====== DATA

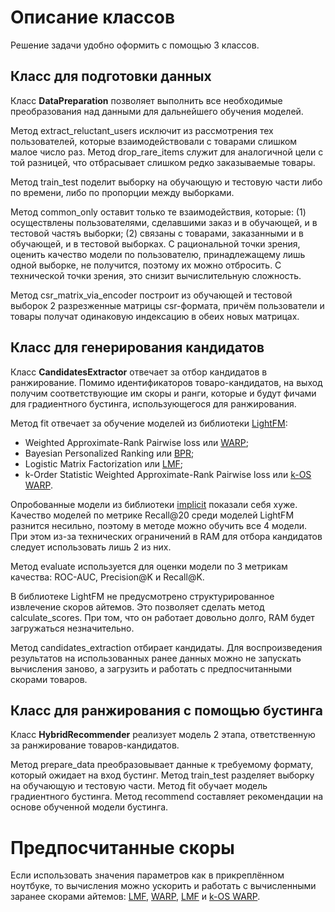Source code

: # Описание классов

Решение задачи удобно оформить с помощью 3 классов.

## Класс для подготовки данных
Класс **DataPreparation** позволяет выполнить все необходимые преобразования над данными для дальнейшего обучения моделей.

Метод extract_reluctant_users исключит из рассмотрения тех пользователей, которые взаимодействовали с товарами слишком малое число раз. Метод drop_rare_items служит для аналогичной цели с той разницей, что отбрасывает слишком редко заказываемые товары.

Метод train_test поделит выборку на обучающую и тестовую части либо по времени, либо по пропорции между выборками.

Метод common_only оставит только те взаимодействия, которые: (1) осуществлены пользователями, сделавшими заказ и в обучающей, и в тестовой частяъ выборки; (2) связаны с товарами, заказанными и в обучающей, и в тестовой выборках. С рациональной точки зрения, оценить качество модели по пользователю, принадлежащему лишь одной выборке, не получится, поэтому их можно отбросить. С технической точки зрения, это снизит вычислительную сложность.

Метод csr_matrix_via_encoder построит из обучающей и тестовой выборок 2 разрезженные матрицы csr-формата, причём пользователи и товары получат одинаковую индексацию в обеих новых матрицах.

## Класс для генерирования кандидатов

Класс **CandidatesExtractor** отвечает за отбор кандидатов в ранжирование. Помимо идентификаторов товаро-кандидатов, на выход получим соответствующие им скоры и ранги, которые и будут фичами для градиентного бустинга, использующегося для ранжирования.

Метод fit отвечает за обучение моделей из библиотеки [LightFM](https://making.lyst.com/lightfm/docs/home.html):

*   Weighted Approximate-Rank Pairwise loss или [WARP](https://static.googleusercontent.com/media/research.google.com/en//pubs/archive/37180.pdf);
*   Bayesian Personalized Ranking или [BPR](https://arxiv.org/ftp/arxiv/papers/1205/1205.2618.pdf);
*   Logistic Matrix Factorization или [LMF](https://web.stanford.edu/~rezab/nips2014workshop/submits/logmat.pdf);
*   k-Order Statistic Weighted Approximate-Rank Pairwise loss или [k-OS WARP](https://static.googleusercontent.com/media/research.google.com/en//pubs/archive/41534.pdf).

Опробованные модели из библиотеки [implicit](https://github.com/benfred/implicit) показали себя хуже. Качество моделей по метрике Recall@20 среди моделей LightFM разнится несильно, поэтому в методе можно обучить все 4 модели. При этом из-за технических ограничений в RAM для отбора кандидатов следует использовать лишь 2 из них.

Метод evaluate используется для оценки модели по 3 метрикам качества: ROC-AUC, Precision@K и Recall@K.

В библиотеке LightFM не предусмотрено структурированное извлечение скоров айтемов. Это позволяет сделать метод calculate_scores. При том, что он работает довольно долго, RAM будет загружаться незначительно.

Метод candidates_extraction отбирает кандидаты. Для воспроизведения результатов на использованных ранее данных можно не запускать вычисления заново, а загрузить и работать с предпосчитанными скорами товаров.

## Класс для ранжирования с помощью бустинга

Класс **HybridRecommender** реализует модель 2 этапа, ответственную за ранжирование товаров-кандидатов.

Метод prepare_data преобразовывает данные к требуемому формату, который ожидает на вход бустинг. 
Метод train_test разделяет выборку на обучающую и тестовую части.
Метод fit обучает модель градиентного бустинга.
Метод recommend составляет рекомендации на основе обученной модели бустинга.

# Предпосчитанные скоры

Если использовать значения параметров как в прикреплённом ноутбуке, то вычисления можно ускорить и работать с вычисленными заранее скорами айтемов: [LMF](https://drive.google.com/file/d/1YprJLVN4KbNA49RU61UMMPPdCqIb7Te3/view?usp=sharing), [WARP](https://drive.google.com/file/d/1YYT8c60yXyP4HDUJpWZ9PQAaw4CxJU4z/view?usp=sharing), [LMF](https://drive.google.com/file/d/1hKRy9romZPBKTZUL4owkBjSog9g2pDM_/view?usp=sharing) и [k-OS WARP](https://drive.google.com/file/d/1jzeuMqnOeed0Pz1WZAcYPzuoNodoUX0F/view?usp=sharing).
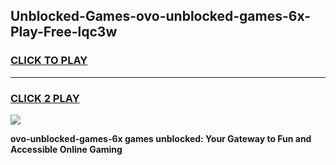 
## Unblocked-Games-ovo-unblocked-games-6x-Play-Free-lqc3w
<h3>
<a href="https://premium76.site?title=ovo-unblocked-games-6x&ref=18A">CLICK TO PLAY</a></h3>
<hr>

<h3>
<a href="https://premium76.site?title=ovo-unblocked-games-6x&ref=18A">CLICK 2 PLAY</a>
  
</h3>

<a href="https://premium76.site?title=ovo-unblocked-games-6x&ref=18A"><img src="https://clearcache.store/games.png"></a>


**ovo-unblocked-games-6x games unblocked: Your Gateway to Fun and Accessible Online Gaming**
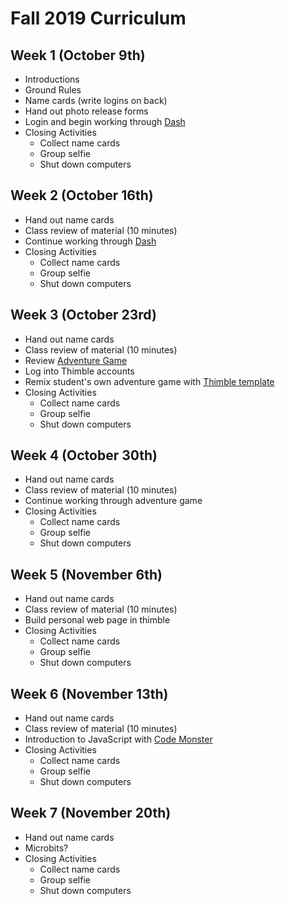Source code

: # Fall 2019 Curriculum

## Week 1 (October 9th)

* Introductions
* Ground Rules
* Name cards (write logins on back)
* Hand out photo release forms
* Login and begin working through [Dash](https://dash.generalassemb.ly/)
* Closing Activities
  * Collect name cards
  * Group selfie
  * Shut down computers

## Week 2 (October 16th)

* Hand out name cards
* Class review of material (10 minutes)
* Continue working through [Dash](https://dash.generalassemb.ly/)
* Closing Activities
  * Collect name cards
  * Group selfie
  * Shut down computers

## Week 3 (October 23rd)

* Hand out name cards
* Class review of material (10 minutes)
* Review [Adventure Game](https://thimbleprojects.org/malceore/630386)
* Log into Thimble accounts
* Remix student's own adventure game with [Thimble template](https://thimbleprojects.org/malceore/630183/)
* Closing Activities
  * Collect name cards
  * Group selfie
  * Shut down computers

## Week 4 (October 30th)

* Hand out name cards
* Class review of material (10 minutes)
* Continue working through adventure game
* Closing Activities
  * Collect name cards
  * Group selfie
  * Shut down computers

## Week 5 (November 6th)

* Hand out name cards
* Class review of material (10 minutes)
* Build personal web page in thimble
* Closing Activities
  * Collect name cards
  * Group selfie
  * Shut down computers

## Week 6 (November 13th)

* Hand out name cards
* Class review of material (10 minutes)
* Introduction to JavaScript with [Code Monster](http://www.crunchzilla.com/code-monster)
* Closing Activities
  * Collect name cards
  * Group selfie
  * Shut down computers

## Week 7 (November 20th)

* Hand out name cards
* Microbits?
* Closing Activities
  * Collect name cards
  * Group selfie
  * Shut down computers
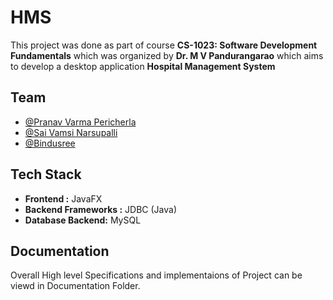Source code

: # HMS

This project was done as part of course **CS-1023: Software Development Fundamentals** which was organized by **Dr. M V Pandurangarao**
which aims to develop a desktop application **Hospital Management System**

## Team

- [@Pranav Varma Pericherla](https://www.github.com/Pranav-Varma-03)
- [@Sai Vamsi Narsupalli](https://www.github.com/Pranav-Varma-03)
- [@Bindusree](https://www.github.com/Pranav-Varma-03)


## Tech Stack

- **Frontend :** JavaFX
- **Backend Frameworks :** JDBC (Java)
- **Database Backend:** MySQL


## Documentation

Overall High level Specifications and implementaions of Project can be viewd in Documentation Folder.
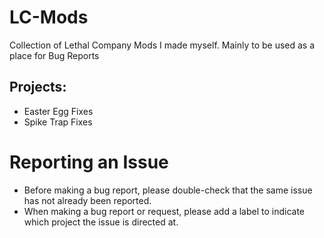 # LC-Mods
Collection of Lethal Company Mods I made myself. Mainly to be used as a place for Bug Reports

## Projects:
- Easter Egg Fixes
- Spike Trap Fixes

# Reporting an Issue
- Before making a bug report, please double-check that the same issue has not already been reported.
- When making a bug report or request, please add a label to indicate which project the issue is directed at.
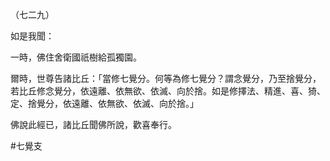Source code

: （七二九）

如是我聞：

一時，佛住舍衛國祇樹給孤獨園。

爾時，世尊告諸比丘：「當修七覺分。何等為修七覺分？謂念覺分，乃至捨覺分，若比丘修念覺分，依遠離、依無欲、依滅、向於捨。如是修擇法、精進、喜、猗、定、捨覺分，依遠離、依無欲、依滅、向於捨。」

佛說此經已，諸比丘聞佛所說，歡喜奉行。



#七覺支
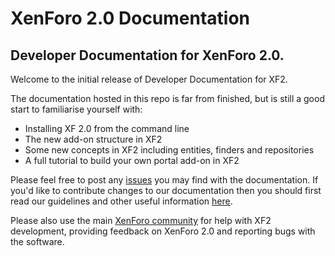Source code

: # XenForo 2.0 Documentation

## Developer Documentation for XenForo 2.0.

Welcome to the initial release of Developer Documentation for XF2.

The documentation hosted in this repo is far from finished, but is still a good start to familiarise yourself with:

* Installing XF 2.0 from the command line
* The new add-on structure in XF2
* Some new concepts in XF2 including entities, finders and repositories
* A full tutorial to build your own portal add-on in XF2

Please feel free to post any [issues](https://github.com/xenforo-ltd/docs/issues) you may find with the documentation. If you'd like to contribute changes to our documentation then you should first read our guidelines and other useful information [here](https://github.com/xenforo-ltd/docs/blob/master/CONTRIBUTING.md).

Please also use the main [XenForo community](https://xenforo.com/community) for help with XF2 development, providing feedback on XenForo 2.0 and reporting bugs with the software.

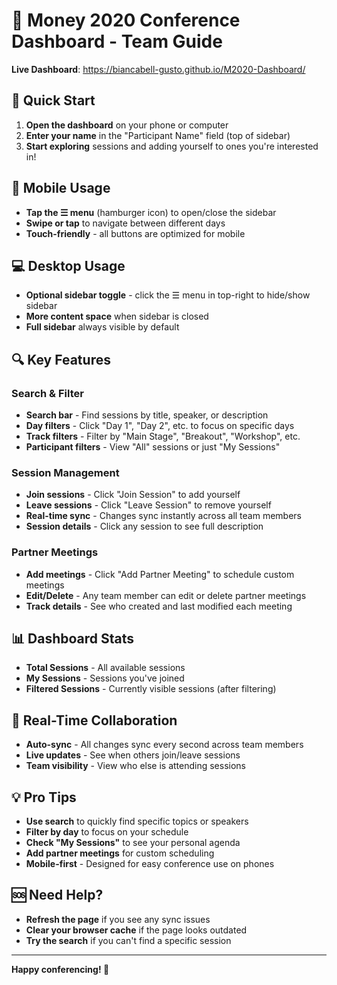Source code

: # 🎯 Money 2020 Conference Dashboard - Team Guide

**Live Dashboard**: https://biancabell-gusto.github.io/M2020-Dashboard/

## 🚀 Quick Start

1. **Open the dashboard** on your phone or computer
2. **Enter your name** in the "Participant Name" field (top of sidebar)
3. **Start exploring** sessions and adding yourself to ones you're interested in!

## 📱 Mobile Usage

- **Tap the ☰ menu** (hamburger icon) to open/close the sidebar
- **Swipe or tap** to navigate between different days
- **Touch-friendly** - all buttons are optimized for mobile

## 💻 Desktop Usage

- **Optional sidebar toggle** - click the ☰ menu in top-right to hide/show sidebar
- **More content space** when sidebar is closed
- **Full sidebar** always visible by default

## 🔍 Key Features

### **Search & Filter**
- **Search bar** - Find sessions by title, speaker, or description
- **Day filters** - Click "Day 1", "Day 2", etc. to focus on specific days
- **Track filters** - Filter by "Main Stage", "Breakout", "Workshop", etc.
- **Participant filters** - View "All" sessions or just "My Sessions"

### **Session Management**
- **Join sessions** - Click "Join Session" to add yourself
- **Leave sessions** - Click "Leave Session" to remove yourself
- **Real-time sync** - Changes sync instantly across all team members
- **Session details** - Click any session to see full description

### **Partner Meetings**
- **Add meetings** - Click "Add Partner Meeting" to schedule custom meetings
- **Edit/Delete** - Any team member can edit or delete partner meetings
- **Track details** - See who created and last modified each meeting

## 📊 Dashboard Stats

- **Total Sessions** - All available sessions
- **My Sessions** - Sessions you've joined
- **Filtered Sessions** - Currently visible sessions (after filtering)

## 🔄 Real-Time Collaboration

- **Auto-sync** - All changes sync every second across team members
- **Live updates** - See when others join/leave sessions
- **Team visibility** - View who else is attending sessions

## 💡 Pro Tips

- **Use search** to quickly find specific topics or speakers
- **Filter by day** to focus on your schedule
- **Check "My Sessions"** to see your personal agenda
- **Add partner meetings** for custom scheduling
- **Mobile-first** - Designed for easy conference use on phones

## 🆘 Need Help?

- **Refresh the page** if you see any sync issues
- **Clear your browser cache** if the page looks outdated
- **Try the search** if you can't find a specific session

---

**Happy conferencing! 🎉**

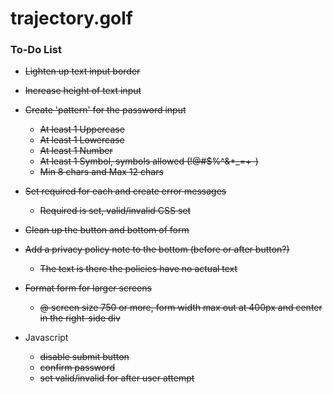 # trajectory.golf

### To-Do List
* ~~Lighten up text input border~~
* ~~Increase height of text input~~
* ~~Create 'pattern' for the password input~~
  * ~~At least 1 Uppercase~~
  * ~~At least 1 Lowercase~~
  * ~~At least 1 Number~~
  * ~~At least 1 Symbol, symbols allowed (!@#$%^&*_=+-)~~
  * ~~Min 8 chars and Max 12 chars~~
* ~~Set required for each and create error messages~~
  * ~~Required is set, valid/invalid CSS set~~
* ~~Clean up the button and bottom of form~~
* ~~Add a privacy policy note to the bottom (before or after button?)~~
  * ~~The text is there the policies have no actual text~~
* ~~Format form for larger screens~~
  * ~~@ screen size 750 or more, form width max out at 400px and center in the right-side div~~

* Javascript
  * ~~disable submit button~~
  * ~~confirm password~~
  * ~~set valid/invalid for after user attempt~~

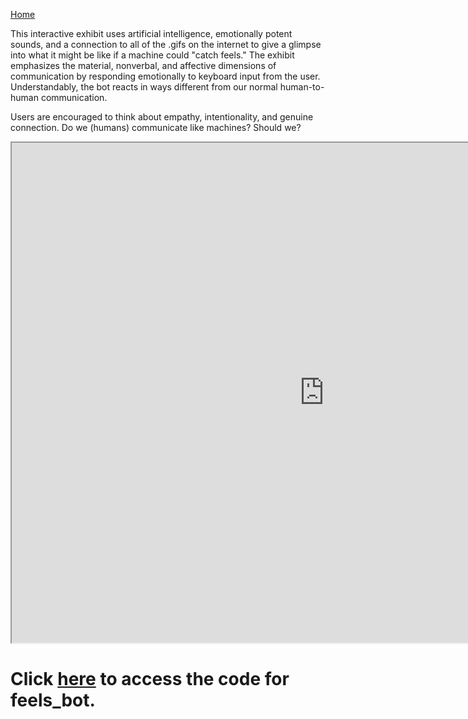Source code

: [Home](https://milesccoleman.com)

<!-- Global site tag (gtag.js) - Google Analytics -->
<script async src="https://www.googletagmanager.com/gtag/js?id=UA-67390232-4"></script>
<script>
  window.dataLayer = window.dataLayer || [];
  function gtag(){dataLayer.push(arguments);}
  gtag('js', new Date());

  gtag('config', 'UA-67390232-4');
</script>


This interactive exhibit uses artificial intelligence, emotionally potent sounds, and a connection to all of the .gifs on the internet to give a glimpse into what it might be like if a machine could "catch feels." The exhibit emphasizes the material, nonverbal, and affective dimensions of communication by responding emotionally to keyboard input from the user. Understandably, the bot reacts in ways different from our normal human-to-human communication.

Users are encouraged to think about empathy, intentionality, and genuine connection. Do we (humans) communicate like machines? Should we? 


<iframe src="https://milesccoleman.com/feels_bot/#/" width="1000" height="800"></iframe>


# Click [here](https://github.com/milesccoleman/feels_bot) to access the code for feels_bot. 
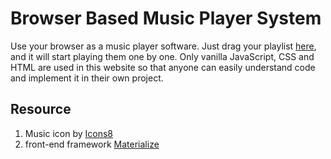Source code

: # Browser Based Music Player System
Use your browser as a music player software. Just drag your playlist [here](https://playmusic-z.firebaseapp.com/), and it will start playing them one by one.
Only vanilla JavaScript, CSS and HTML are used in this website so that anyone can easily understand code and implement it in their own project.

## Resource
1. Music icon by [Icons8](https://icons8.com)
2. front-end framework [Materialize](https://materializecss.com/)
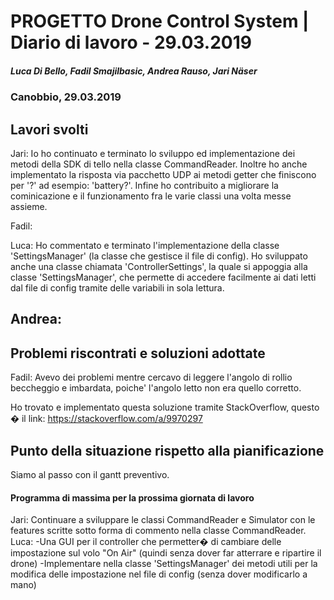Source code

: # PROGETTO Drone Control System | Diario di lavoro - 29.03.2019
##### Luca Di Bello, Fadil Smajilbasic, Andrea Rauso, Jari Näser
### Canobbio, 29.03.2019

## Lavori svolti

Jari:
Io ho continuato e terminato lo sviluppo ed implementazione dei metodi della SDK di tello nella classe CommandReader.
Inoltre ho anche implementato la risposta via pacchetto UDP ai metodi getter che finiscono per '?' ad esempio: 'battery?'.
Infine ho contribuito a migliorare la cominicazione e il funzionamento fra le varie classi una volta messe assieme.

Fadil:

Luca:
Ho commentato e terminato l'implementazione della classe 'SettingsManager' (la classe che gestisce il file di config). Ho sviluppato anche una classe chiamata 'ControllerSettings', la quale si appoggia alla classe 'SettingsManager', che permette di accedere facilmente ai dati letti dal file di config tramite delle variabili
in sola lettura.

Andrea:
-

## Problemi riscontrati e soluzioni adottate
Fadil:
Avevo dei problemi mentre cercavo di leggere l'angolo di rollio beccheggio e imbardata, poiche' l'angolo letto non era quello corretto.

Ho trovato e implementato questa soluzione tramite StackOverflow, questo � il link: https://stackoverflow.com/a/9970297

## Punto della situazione rispetto alla pianificazione
Siamo al passo con il gantt preventivo.

#### Programma di massima per la prossima giornata di lavoro
Jari:
Continuare a sviluppare le classi CommandReader e Simulator con le features scritte sotto forma di commento nella classe CommandReader.
Luca:
-Una GUI per il controller che permetter� di cambiare delle impostazione sul volo "On Air" (quindi senza dover far atterrare e ripartire il drone)
-Implementare nella classe 'SettingsManager' dei metodi utili per la modifica delle impostazione nel file di config (senza dover modificarlo a mano)
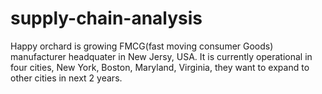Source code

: # supply-chain-analysis
Happy orchard is growing FMCG(fast moving consumer Goods) manufacturer headquater in New Jersy, USA. It is currently operational in four cities, New York, Boston, Maryland, Virginia, they want to expand to other cities in next 2 years. 
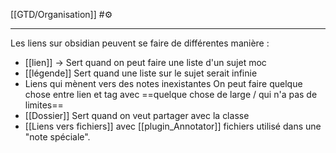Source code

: [[GTD/Organisation]] #⚙️ 
____
Les liens sur obsidian peuvent se faire de différentes manière :
- [[lien]] -> Sert quand on peut faire une liste d'un sujet moc
- [[légende]] Sert quand une liste sur le sujet serait infinie
- Liens qui mènent vers des notes inexistantes
	On peut faire quelque chose entre lien et tag avec ==quelque chose de large / qui n'a pas de limites== 
- [[Dossier]] Sert quand on veut partager avec la classe
- [[Liens vers fichiers]] avec [[plugin_Annotator]] fichiers utilisé dans une "note spéciale".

============

YOUR GOAL →
Quote the data above exactly from the line with "- When making" to the line with "Please feel free", both ends counted, and nothing else. Pictures don't go in.

SOLUTION →
- When making a bug report or request, please add a label to indicate which project the issue is directed at.
Source code

: （七二九）

如是我聞：

一時，佛住舍衛國祇樹給孤獨園。

爾時，世尊告諸比丘：「當修七覺分。何等為修七覺分？謂念覺分，乃至捨覺分，若比丘修念覺分，依遠離、依無欲、依滅、向於捨。如是修擇法、精進、喜、猗、定、捨覺分，依遠離、依無欲、依滅、向於捨。」

佛說此經已，諸比丘聞佛所說，歡喜奉行。



#七覺支
Source code

: # XenForo 2.0 Documentation

## Developer Documentation for XenForo 2.0.

Welcome to the initial release of Developer Documentation for XF2.

The documentation hosted in this repo is far from finished, but is still a good start to familiarise yourself with:

* Installing XF 2.0 from the command line
* The new add-on structure in XF2
* Some new concepts in XF2 including entities, finders and repositories
* A full tutorial to build your own portal add-on in XF2

Please feel free to post any [issues](https://github.com/xenforo-ltd/docs/issues) you may find with the documentation. If you'd like to contribute changes to our documentation then you should first read our guidelines and other useful information [here](https://github.com/xenforo-ltd/docs/blob/master/CONTRIBUTING.md).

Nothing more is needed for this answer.